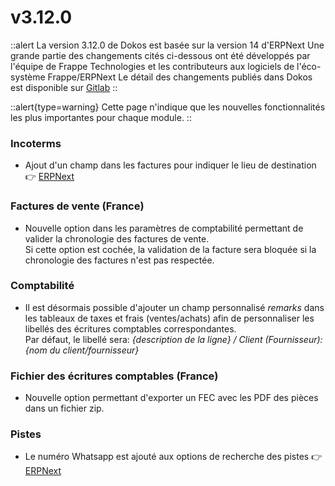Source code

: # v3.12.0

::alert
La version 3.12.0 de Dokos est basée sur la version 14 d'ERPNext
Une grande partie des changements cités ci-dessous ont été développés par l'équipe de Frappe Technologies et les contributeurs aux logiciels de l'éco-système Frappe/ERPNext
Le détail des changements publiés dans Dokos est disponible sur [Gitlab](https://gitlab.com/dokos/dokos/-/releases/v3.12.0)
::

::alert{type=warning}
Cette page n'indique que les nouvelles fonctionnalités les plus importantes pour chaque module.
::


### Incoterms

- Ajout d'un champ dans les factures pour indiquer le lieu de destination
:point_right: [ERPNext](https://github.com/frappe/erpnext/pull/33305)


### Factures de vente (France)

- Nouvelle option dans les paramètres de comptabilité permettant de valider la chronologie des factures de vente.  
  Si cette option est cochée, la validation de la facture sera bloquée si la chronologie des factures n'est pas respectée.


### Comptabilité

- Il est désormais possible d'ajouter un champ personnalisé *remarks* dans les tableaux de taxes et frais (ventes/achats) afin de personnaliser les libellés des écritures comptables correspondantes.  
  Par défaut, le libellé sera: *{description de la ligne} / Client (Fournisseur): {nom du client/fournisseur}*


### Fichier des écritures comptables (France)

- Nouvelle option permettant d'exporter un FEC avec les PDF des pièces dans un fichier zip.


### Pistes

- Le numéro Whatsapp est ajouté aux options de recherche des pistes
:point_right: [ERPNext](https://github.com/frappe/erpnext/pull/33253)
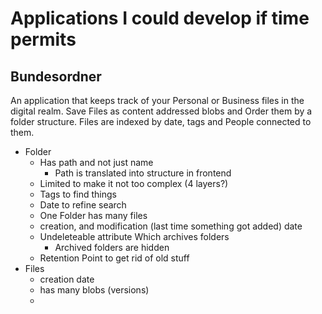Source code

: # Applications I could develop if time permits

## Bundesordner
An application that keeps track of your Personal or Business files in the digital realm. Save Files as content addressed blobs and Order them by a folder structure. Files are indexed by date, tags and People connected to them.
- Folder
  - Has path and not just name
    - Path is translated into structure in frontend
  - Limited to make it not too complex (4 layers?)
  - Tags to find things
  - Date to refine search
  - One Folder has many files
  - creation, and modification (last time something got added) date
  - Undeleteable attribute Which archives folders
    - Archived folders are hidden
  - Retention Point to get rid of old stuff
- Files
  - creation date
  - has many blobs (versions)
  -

--

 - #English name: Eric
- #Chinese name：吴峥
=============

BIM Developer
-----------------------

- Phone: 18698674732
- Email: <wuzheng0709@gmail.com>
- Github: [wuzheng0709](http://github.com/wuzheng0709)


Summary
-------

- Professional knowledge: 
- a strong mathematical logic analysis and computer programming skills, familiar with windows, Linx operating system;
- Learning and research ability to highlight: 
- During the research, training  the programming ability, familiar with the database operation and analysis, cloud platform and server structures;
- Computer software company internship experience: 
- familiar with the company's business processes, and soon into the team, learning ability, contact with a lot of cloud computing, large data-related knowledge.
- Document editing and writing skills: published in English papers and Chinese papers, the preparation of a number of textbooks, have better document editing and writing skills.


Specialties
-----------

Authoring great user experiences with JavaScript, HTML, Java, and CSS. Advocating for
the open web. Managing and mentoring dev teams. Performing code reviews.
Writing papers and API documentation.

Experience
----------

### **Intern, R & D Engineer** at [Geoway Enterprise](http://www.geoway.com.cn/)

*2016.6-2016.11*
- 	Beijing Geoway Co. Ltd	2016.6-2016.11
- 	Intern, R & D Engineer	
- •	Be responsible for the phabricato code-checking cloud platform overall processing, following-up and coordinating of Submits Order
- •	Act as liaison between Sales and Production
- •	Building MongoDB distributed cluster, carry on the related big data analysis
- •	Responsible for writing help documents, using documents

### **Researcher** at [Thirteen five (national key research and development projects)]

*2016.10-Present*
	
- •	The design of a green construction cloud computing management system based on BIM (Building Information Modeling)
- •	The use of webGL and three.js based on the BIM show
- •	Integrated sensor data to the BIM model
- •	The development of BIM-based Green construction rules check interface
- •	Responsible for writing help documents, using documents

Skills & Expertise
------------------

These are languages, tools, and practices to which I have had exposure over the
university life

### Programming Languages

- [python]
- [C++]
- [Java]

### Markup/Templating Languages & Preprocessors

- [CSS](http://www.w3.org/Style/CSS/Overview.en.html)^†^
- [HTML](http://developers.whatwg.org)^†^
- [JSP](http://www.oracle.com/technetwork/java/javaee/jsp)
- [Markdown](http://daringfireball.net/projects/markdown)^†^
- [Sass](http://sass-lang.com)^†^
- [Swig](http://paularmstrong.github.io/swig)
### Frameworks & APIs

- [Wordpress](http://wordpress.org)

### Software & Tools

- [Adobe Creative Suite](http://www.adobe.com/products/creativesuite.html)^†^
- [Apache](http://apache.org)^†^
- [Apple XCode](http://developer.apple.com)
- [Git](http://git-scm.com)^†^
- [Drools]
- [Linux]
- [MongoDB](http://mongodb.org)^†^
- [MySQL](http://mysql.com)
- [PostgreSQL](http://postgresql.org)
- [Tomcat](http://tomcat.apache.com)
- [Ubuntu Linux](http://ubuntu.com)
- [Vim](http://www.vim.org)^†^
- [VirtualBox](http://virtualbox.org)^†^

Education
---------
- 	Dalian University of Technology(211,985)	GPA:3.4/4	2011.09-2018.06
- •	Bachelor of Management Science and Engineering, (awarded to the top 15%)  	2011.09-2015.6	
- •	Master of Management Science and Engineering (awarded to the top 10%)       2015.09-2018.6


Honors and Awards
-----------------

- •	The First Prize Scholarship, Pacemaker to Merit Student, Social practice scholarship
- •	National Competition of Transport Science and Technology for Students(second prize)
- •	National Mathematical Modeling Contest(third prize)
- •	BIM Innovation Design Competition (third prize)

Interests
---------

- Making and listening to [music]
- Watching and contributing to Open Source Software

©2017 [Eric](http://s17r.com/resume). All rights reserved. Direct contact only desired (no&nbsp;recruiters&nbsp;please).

...

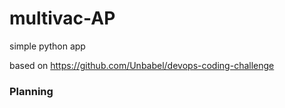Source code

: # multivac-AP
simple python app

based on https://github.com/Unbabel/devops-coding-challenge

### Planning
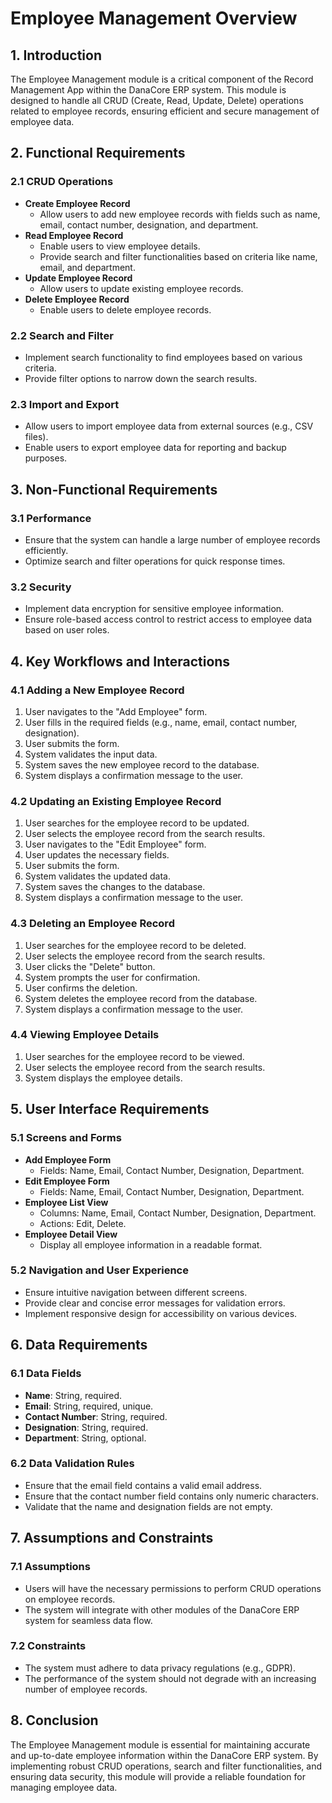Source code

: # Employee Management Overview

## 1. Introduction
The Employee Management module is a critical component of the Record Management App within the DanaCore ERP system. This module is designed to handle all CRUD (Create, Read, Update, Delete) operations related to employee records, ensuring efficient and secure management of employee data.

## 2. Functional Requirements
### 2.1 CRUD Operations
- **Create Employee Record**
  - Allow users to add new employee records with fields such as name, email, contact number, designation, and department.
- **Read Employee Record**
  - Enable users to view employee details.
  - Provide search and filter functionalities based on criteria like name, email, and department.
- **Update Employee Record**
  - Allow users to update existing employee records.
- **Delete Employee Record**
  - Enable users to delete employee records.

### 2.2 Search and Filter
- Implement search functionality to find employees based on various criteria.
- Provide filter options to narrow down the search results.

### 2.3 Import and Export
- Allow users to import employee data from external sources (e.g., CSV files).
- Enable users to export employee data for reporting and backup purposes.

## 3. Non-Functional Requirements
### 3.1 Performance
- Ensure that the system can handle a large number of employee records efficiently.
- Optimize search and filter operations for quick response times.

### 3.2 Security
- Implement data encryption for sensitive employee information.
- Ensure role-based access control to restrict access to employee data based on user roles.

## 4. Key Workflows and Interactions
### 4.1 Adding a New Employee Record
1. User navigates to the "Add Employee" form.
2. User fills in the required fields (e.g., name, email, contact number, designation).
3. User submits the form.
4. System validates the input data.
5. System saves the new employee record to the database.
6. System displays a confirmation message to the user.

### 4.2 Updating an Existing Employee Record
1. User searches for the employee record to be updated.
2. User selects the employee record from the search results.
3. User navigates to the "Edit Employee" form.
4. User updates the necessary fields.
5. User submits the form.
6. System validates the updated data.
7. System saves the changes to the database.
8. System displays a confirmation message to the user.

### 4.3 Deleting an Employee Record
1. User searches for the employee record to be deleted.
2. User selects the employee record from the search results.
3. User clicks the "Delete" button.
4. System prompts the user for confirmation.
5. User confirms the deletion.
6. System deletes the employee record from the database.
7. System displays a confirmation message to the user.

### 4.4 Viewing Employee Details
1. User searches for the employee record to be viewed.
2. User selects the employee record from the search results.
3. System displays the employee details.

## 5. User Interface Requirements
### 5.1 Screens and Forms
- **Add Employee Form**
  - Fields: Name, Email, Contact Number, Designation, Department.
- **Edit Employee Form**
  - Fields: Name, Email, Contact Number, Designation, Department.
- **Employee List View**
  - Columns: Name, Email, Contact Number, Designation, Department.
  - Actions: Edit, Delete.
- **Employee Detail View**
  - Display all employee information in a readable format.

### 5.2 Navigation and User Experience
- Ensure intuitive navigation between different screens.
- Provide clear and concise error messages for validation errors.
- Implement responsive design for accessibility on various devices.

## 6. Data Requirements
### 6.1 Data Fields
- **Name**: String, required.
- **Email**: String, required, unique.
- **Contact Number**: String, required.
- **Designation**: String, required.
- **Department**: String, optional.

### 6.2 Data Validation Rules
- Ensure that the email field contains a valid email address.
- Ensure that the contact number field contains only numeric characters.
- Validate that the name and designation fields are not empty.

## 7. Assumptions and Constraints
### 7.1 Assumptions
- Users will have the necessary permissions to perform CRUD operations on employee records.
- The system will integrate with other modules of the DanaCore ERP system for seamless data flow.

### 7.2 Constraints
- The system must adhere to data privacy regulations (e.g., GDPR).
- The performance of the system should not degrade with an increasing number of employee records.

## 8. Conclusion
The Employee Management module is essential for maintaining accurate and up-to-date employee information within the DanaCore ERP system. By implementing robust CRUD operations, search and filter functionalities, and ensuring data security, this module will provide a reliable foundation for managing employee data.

» TASK GOAL
For the string "Assumptions", go line by line through the material and copy every line that has it.

» YOUR SOLUTION
## 7. Assumptions and Constraints
### 7.1 Assumptions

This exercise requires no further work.